Saturday, October 16, 2010

Ruby, Mechanize, Nokogiri, Xpath and Firebug

I have done a fair amount of extremely painful screen scraping to get data for a web page in the past using tools like WWW::Mechanize or LWP for perl. It can be disgustingly ugly to parse HTML to get at the data you need. When it came it recently all the bad experiences I have had came rushing back and I was dreading starting. Luckily the world is a nicer place and this had become trivial with ruby.
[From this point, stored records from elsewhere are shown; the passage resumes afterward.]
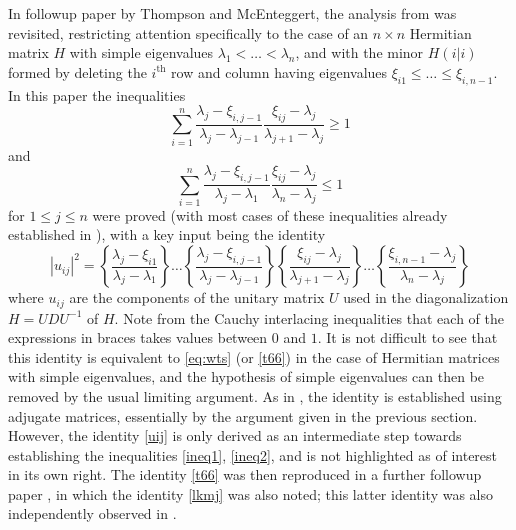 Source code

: \documentclass{amsart}
\begin{document}
In followup paper \cite{Thompson:1968} by Thompson and McEnteggert, the analysis from \cite{Thompson:1966} was revisited, restricting attention specifically to the case of an $n \times n$ Hermitian matrix $H$ with simple eigenvalues $\lambda_1 < \dots < \lambda_n$, and with the minor $H(i|i)$ formed by deleting the $i^{\mathrm{th}}$ row and column having eigenvalues $\xi_{i1} \leq \dots \leq \xi_{i,n-1}$.  In this paper the inequalities
\begin{equation}\label{ineq1}
 \sum_{i=1}^n \frac{\lambda_j - \xi_{i,j-1}}{\lambda_j - \lambda_{j-1}} \frac{\xi_{ij} - \lambda_j}{\lambda_{j+1}-\lambda_j} \geq 1
\end{equation}
and
\begin{equation}\label{ineq2}
 \sum_{i=1}^n \frac{\lambda_j - \xi_{i,j-1}}{\lambda_j - \lambda_1} \frac{\xi_{ij}-\lambda_j}{\lambda_n-\lambda_j} \leq 1
\end{equation}
for $1 \leq j \leq n$ were proved (with most cases of these inequalities already established in \cite{Thompson:1966}), with a key input being the identity
\begin{equation}\label{uij}
|u_{ij}|^2 = \left\{ \frac{\lambda_j - \xi_{i1}}{\lambda_j - \lambda_1} \right\} \dots \left\{ \frac{\lambda_j - \xi_{i,j-1}}{\lambda_j - \lambda_{j-1}} \right\} \left\{ \frac{\xi_{ij}-\lambda_j}{\lambda_{j+1} - \lambda_j} \right\} \dots \left\{ \frac{\xi_{i,n-1}-\lambda_j}{\lambda_{n} - \lambda_j} \right\}
\end{equation}
where $u_{ij}$ are the components of the unitary matrix $U$ used in the diagonalization $H = UDU^{-1}$ of $H$.  Note from the Cauchy interlacing inequalities that each of the expressions in braces takes values between $0$ and $1$. It is not difficult to see that this identity is equivalent to \eqref{eq:wts} (or \eqref{t66}) in the case of Hermitian matrices with simple eigenvalues, and the hypothesis of simple eigenvalues can then be removed by the usual limiting argument.  As in \cite{Thompson:1966}, the identity is established using adjugate matrices, essentially by the argument given in the previous section. However, the identity \eqref{uij} is only derived as an intermediate step towards establishing the inequalities \eqref{ineq1}, \eqref{ineq2}, and is not highlighted as of interest in its own right.  The identity \eqref{t66} was then reproduced in a further followup paper \cite{thompson-iv}, in which the identity \eqref{lkmj} was also noted; this latter identity was also independently observed in \cite{deutsch}.
\end{document}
The once painful process became:
  1. Open page I want to scrape in firefox
  2. load firebug
  3. rick click on the html element I want to scrape and select copy xpath
  4. fire up textmate and create a simple ruby mechanize script
  5. past in the xpath to script.
The code simply looks like this:
require 'rubygems'
require 'mechanize'
require 'mysql'

agent = Mechanize.new

page = agent.get('http://url.to.scrape.com')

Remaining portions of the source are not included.